Dataset entries:
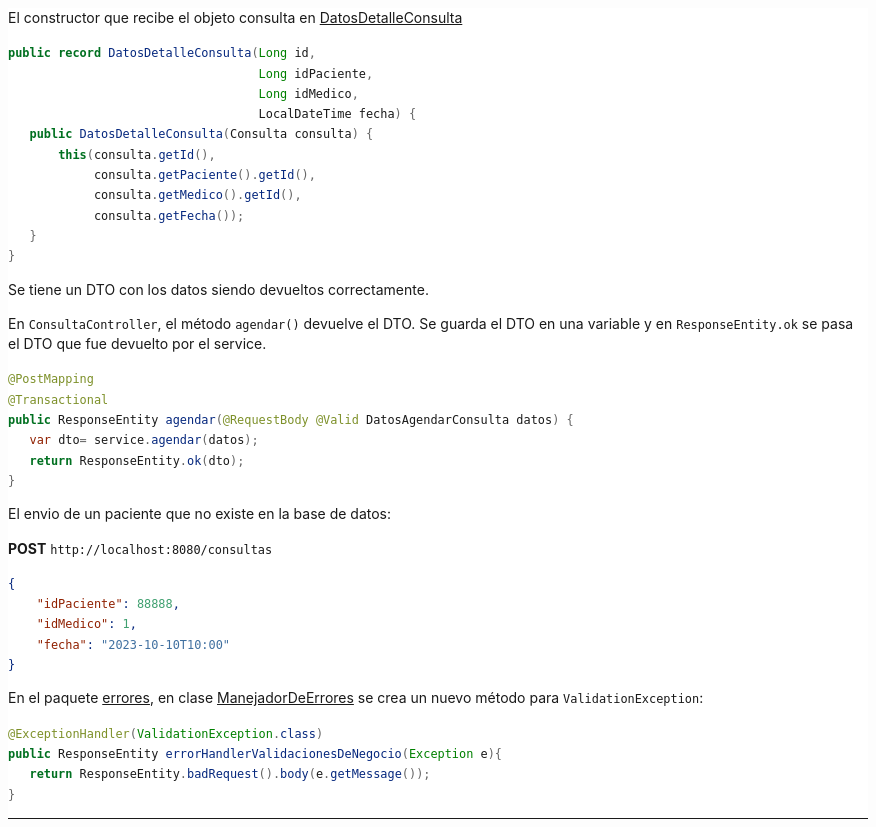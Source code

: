 El constructor que recibe el objeto consulta en
[DatosDetalleConsulta](./api_rest/api3/src/main/java/med/voll/api/domain/consulta/DatosDetalleConsulta.java)

```java
public record DatosDetalleConsulta(Long id,
                                   Long idPaciente,
                                   Long idMedico,
                                   LocalDateTime fecha) {
   public DatosDetalleConsulta(Consulta consulta) {
       this(consulta.getId(),
            consulta.getPaciente().getId(),
            consulta.getMedico().getId(),
            consulta.getFecha());
   }
}
```

Se tiene un DTO con los datos siendo devueltos correctamente.

En `ConsultaController`, el método `agendar()` devuelve el DTO. Se guarda el DTO
en una variable y en `ResponseEntity.ok` se pasa el DTO que fue devuelto por el
service.

```java
@PostMapping
@Transactional
public ResponseEntity agendar(@RequestBody @Valid DatosAgendarConsulta datos) {
   var dto= service.agendar(datos);
   return ResponseEntity.ok(dto);
}
```

El envio de un paciente que no existe en la base de datos:

**POST** `http://localhost:8080/consultas`

```json
{
    "idPaciente": 88888,
    "idMedico": 1,
    "fecha": "2023-10-10T10:00"
}
```

En el paquete [errores](./api_rest/api3/src/main/java/med/voll/api/infra/errores),
en clase
[ManejadorDeErrores](./api_rest/api3/src/main/java/med/voll/api/infra/errores/ManejadorDeErrores.java)
se crea un nuevo método para `ValidationException`:

```java
@ExceptionHandler(ValidationException.class)
public ResponseEntity errorHandlerValidacionesDeNegocio(Exception e){
   return ResponseEntity.badRequest().body(e.getMessage());
}
```

---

● **THE TASK**: Scan the entries above for the string "Long" and copy each line containing it.

● **REPLY TO THE TASK**:
public record DatosDetalleConsulta(Long id,
                                   Long idPaciente,
                                   Long idMedico,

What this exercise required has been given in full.